Materials provided ▸
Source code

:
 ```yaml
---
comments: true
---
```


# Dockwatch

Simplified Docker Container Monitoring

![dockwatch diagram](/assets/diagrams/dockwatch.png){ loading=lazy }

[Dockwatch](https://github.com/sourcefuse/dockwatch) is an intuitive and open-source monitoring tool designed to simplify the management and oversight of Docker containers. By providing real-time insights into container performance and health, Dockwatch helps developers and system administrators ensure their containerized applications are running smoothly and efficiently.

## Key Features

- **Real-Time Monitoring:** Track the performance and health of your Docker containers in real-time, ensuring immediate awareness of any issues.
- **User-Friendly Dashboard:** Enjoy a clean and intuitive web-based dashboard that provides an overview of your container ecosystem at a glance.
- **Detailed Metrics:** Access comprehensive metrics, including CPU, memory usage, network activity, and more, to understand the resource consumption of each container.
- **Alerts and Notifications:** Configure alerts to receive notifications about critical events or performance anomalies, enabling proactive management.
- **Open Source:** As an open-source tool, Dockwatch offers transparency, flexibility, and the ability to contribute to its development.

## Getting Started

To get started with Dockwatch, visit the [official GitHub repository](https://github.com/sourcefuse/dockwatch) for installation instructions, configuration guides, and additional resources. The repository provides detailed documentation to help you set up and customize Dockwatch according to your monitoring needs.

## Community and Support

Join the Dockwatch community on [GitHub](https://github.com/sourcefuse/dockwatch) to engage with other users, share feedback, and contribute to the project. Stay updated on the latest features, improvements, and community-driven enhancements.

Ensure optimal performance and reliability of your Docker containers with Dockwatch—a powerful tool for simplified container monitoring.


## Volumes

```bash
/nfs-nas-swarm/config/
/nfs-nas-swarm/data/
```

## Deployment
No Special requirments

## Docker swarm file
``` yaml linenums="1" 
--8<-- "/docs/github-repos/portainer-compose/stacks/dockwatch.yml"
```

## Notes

Task instructions ▸
Starting with the first line of the entries and ending with the line that has "- **User-Friendly Dashboard:**", copy each line exactly and add nothing.

Response area ▸
Source code

:
 ```yaml
---
comments: true
---
```


# Dockwatch

Simplified Docker Container Monitoring

![dockwatch diagram](/assets/diagrams/dockwatch.png){ loading=lazy }

[Dockwatch](https://github.com/sourcefuse/dockwatch) is an intuitive and open-source monitoring tool designed to simplify the management and oversight of Docker containers. By providing real-time insights into container performance and health, Dockwatch helps developers and system administrators ensure their containerized applications are running smoothly and efficiently.

## Key Features

- **Real-Time Monitoring:** Track the performance and health of your Docker containers in real-time, ensuring immediate awareness of any issues.
- **User-Friendly Dashboard:** Enjoy a clean and intuitive web-based dashboard that provides an overview of your container ecosystem at a glance.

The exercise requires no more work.